##### Supplied data #####
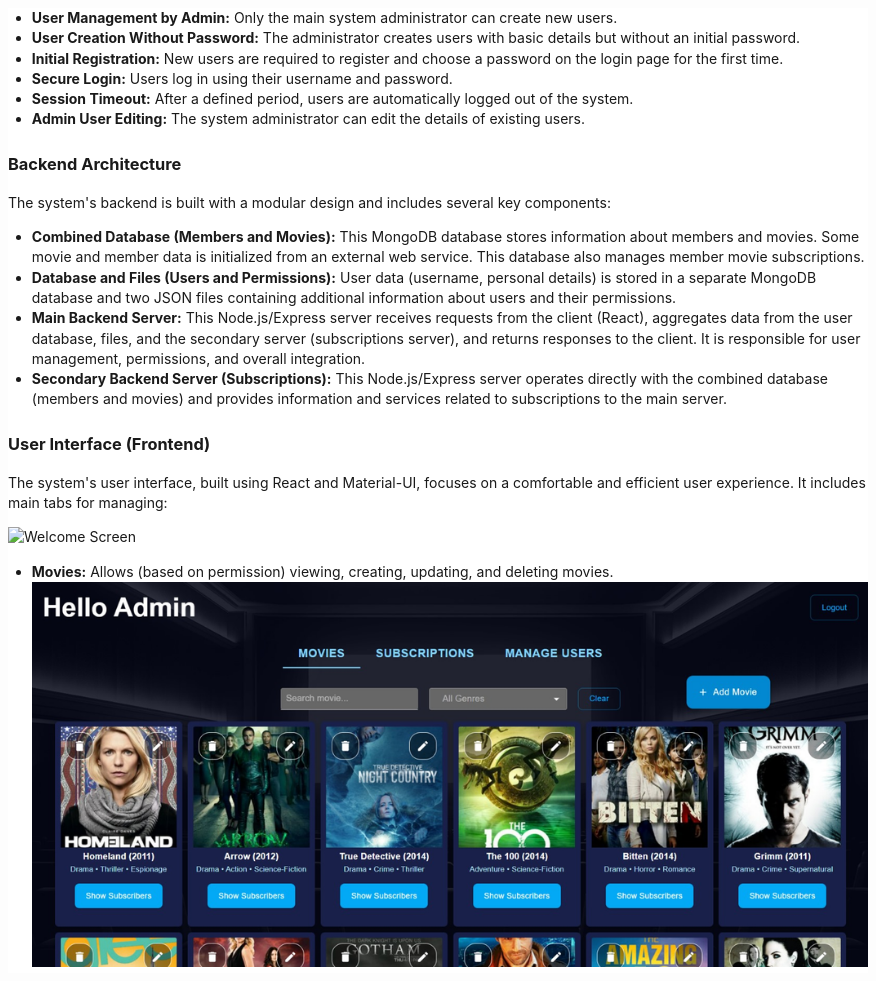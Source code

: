 * **User Management by Admin:** Only the main system administrator can create new users.
* **User Creation Without Password:** The administrator creates users with basic details but without an initial password.
* **Initial Registration:** New users are required to register and choose a password on the login page for the first time.
* **Secure Login:** Users log in using their username and password.
* **Session Timeout:** After a defined period, users are automatically logged out of the system.
* **Admin User Editing:** The system administrator can edit the details of existing users.

### Backend Architecture

The system's backend is built with a modular design and includes several key components:

* **Combined Database (Members and Movies):** This MongoDB database stores information about members and movies. Some movie and member data is initialized from an external web service. This database also manages member movie subscriptions.
* **Database and Files (Users and Permissions):** User data (username, personal details) is stored in a separate MongoDB database and two JSON files containing additional information about users and their permissions.
* **Main Backend Server:** This Node.js/Express server receives requests from the client (React), aggregates data from the user database, files, and the secondary server (subscriptions server), and returns responses to the client. It is responsible for user management, permissions, and overall integration.
* **Secondary Backend Server (Subscriptions):** This Node.js/Express server operates directly with the combined database (members and movies) and provides information and services related to subscriptions to the main server.

### User Interface (Frontend)

The system's user interface, built using React and Material-UI, focuses on a comfortable and efficient user experience. It includes main tabs for managing:

![Welcome Screen](./Client/src/assets/imagesReadme/welcomImage.jpg)

* **Movies:** Allows (based on permission) viewing, creating, updating, and deleting movies.
    ![Movies Tab Interface](./Client/src/assets/imagesReadme/moviesImage.jpg)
#####
Assignment =
In the listing above, find the line that contains "of existing users.". Write it out exactly, along with each line after it up to and including the last.

Response area =
* **Admin User Editing:** The system administrator can edit the details of existing users.

### Backend Architecture

The system's backend is built with a modular design and includes several key components:

* **Combined Database (Members and Movies):** This MongoDB database stores information about members and movies. Some movie and member data is initialized from an external web service. This database also manages member movie subscriptions.
* **Database and Files (Users and Permissions):** User data (username, personal details) is stored in a separate MongoDB database and two JSON files containing additional information about users and their permissions.
* **Main Backend Server:** This Node.js/Express server receives requests from the client (React), aggregates data from the user database, files, and the secondary server (subscriptions server), and returns responses to the client. It is responsible for user management, permissions, and overall integration.
* **Secondary Backend Server (Subscriptions):** This Node.js/Express server operates directly with the combined database (members and movies) and provides information and services related to subscriptions to the main server.

### User Interface (Frontend)

The system's user interface, built using React and Material-UI, focuses on a comfortable and efficient user experience. It includes main tabs for managing:

![Welcome Screen](./Client/src/assets/imagesReadme/welcomImage.jpg)

* **Movies:** Allows (based on permission) viewing, creating, updating, and deleting movies.
    ![Movies Tab Interface](./Client/src/assets/imagesReadme/moviesImage.jpg)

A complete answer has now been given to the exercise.